PROMPT
Everything from the first line of the entries below through the line holding "a deleted form</span></span>" must be printed exactly as written.

RECORDS TO USE

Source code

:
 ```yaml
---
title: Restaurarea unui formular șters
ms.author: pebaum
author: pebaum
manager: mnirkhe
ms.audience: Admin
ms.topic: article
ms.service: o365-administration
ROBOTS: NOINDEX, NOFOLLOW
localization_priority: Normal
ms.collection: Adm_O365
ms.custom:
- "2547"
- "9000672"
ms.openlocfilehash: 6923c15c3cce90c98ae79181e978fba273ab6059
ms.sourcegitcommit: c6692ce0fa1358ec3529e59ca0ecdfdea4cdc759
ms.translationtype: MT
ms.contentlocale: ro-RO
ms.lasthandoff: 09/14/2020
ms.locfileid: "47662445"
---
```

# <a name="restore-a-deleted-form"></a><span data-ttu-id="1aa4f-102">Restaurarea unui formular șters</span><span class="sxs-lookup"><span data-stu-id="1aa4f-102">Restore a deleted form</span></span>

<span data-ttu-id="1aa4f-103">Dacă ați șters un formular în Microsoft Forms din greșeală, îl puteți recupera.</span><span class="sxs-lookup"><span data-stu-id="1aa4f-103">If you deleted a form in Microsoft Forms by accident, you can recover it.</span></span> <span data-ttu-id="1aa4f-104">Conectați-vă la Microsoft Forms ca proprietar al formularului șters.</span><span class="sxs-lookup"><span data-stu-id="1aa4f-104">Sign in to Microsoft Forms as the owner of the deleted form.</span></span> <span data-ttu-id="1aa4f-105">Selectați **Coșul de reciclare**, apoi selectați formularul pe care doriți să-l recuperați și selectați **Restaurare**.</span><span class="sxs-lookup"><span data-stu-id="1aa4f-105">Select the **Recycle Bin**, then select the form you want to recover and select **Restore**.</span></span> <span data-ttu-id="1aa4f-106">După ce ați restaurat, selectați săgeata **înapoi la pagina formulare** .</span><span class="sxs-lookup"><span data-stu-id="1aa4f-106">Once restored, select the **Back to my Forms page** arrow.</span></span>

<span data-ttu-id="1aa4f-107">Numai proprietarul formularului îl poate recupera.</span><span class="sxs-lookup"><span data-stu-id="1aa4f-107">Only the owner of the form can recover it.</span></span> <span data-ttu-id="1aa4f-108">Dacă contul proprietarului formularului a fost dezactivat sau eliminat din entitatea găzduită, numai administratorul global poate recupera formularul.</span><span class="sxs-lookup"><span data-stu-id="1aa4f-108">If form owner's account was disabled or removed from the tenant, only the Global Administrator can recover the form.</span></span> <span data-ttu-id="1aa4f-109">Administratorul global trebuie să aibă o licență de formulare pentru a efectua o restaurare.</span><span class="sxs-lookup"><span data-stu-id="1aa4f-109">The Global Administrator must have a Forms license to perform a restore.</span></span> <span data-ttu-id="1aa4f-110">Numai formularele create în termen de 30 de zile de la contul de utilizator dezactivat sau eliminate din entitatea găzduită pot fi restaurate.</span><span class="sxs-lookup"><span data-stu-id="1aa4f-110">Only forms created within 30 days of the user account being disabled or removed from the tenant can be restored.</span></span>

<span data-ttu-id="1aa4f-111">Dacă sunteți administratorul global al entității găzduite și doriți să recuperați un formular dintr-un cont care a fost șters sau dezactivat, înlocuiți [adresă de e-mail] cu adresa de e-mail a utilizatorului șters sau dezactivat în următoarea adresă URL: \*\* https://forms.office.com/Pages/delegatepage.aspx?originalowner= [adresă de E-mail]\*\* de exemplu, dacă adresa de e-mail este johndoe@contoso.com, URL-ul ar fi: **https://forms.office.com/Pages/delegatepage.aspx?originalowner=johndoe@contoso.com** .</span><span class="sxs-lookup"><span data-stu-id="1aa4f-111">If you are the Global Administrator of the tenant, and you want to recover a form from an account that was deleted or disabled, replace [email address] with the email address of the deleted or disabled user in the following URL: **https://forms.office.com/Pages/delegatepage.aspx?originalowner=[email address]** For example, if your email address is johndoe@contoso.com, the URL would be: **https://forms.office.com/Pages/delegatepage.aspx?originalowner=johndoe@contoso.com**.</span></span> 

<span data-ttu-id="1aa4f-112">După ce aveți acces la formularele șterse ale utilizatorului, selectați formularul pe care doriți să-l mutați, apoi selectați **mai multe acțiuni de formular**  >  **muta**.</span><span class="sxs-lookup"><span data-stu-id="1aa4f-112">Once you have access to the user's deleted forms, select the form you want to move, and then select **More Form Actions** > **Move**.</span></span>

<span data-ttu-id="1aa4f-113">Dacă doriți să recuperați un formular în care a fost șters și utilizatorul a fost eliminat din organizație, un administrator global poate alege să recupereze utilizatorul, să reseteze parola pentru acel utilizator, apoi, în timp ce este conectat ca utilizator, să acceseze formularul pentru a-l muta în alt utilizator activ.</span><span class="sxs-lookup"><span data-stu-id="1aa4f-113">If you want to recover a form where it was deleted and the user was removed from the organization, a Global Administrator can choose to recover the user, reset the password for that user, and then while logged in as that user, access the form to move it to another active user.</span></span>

TASK ANSWER
Source code

:
 ```yaml
---
title: Restaurarea unui formular șters
ms.author: pebaum
author: pebaum
manager: mnirkhe
ms.audience: Admin
ms.topic: article
ms.service: o365-administration
ROBOTS: NOINDEX, NOFOLLOW
localization_priority: Normal
ms.collection: Adm_O365
ms.custom:
- "2547"
- "9000672"
ms.openlocfilehash: 6923c15c3cce90c98ae79181e978fba273ab6059
ms.sourcegitcommit: c6692ce0fa1358ec3529e59ca0ecdfdea4cdc759
ms.translationtype: MT
ms.contentlocale: ro-RO
ms.lasthandoff: 09/14/2020
ms.locfileid: "47662445"
---
```

# <a name="restore-a-deleted-form"></a><span data-ttu-id="1aa4f-102">Restaurarea unui formular șters</span><span class="sxs-lookup"><span data-stu-id="1aa4f-102">Restore a deleted form</span></span>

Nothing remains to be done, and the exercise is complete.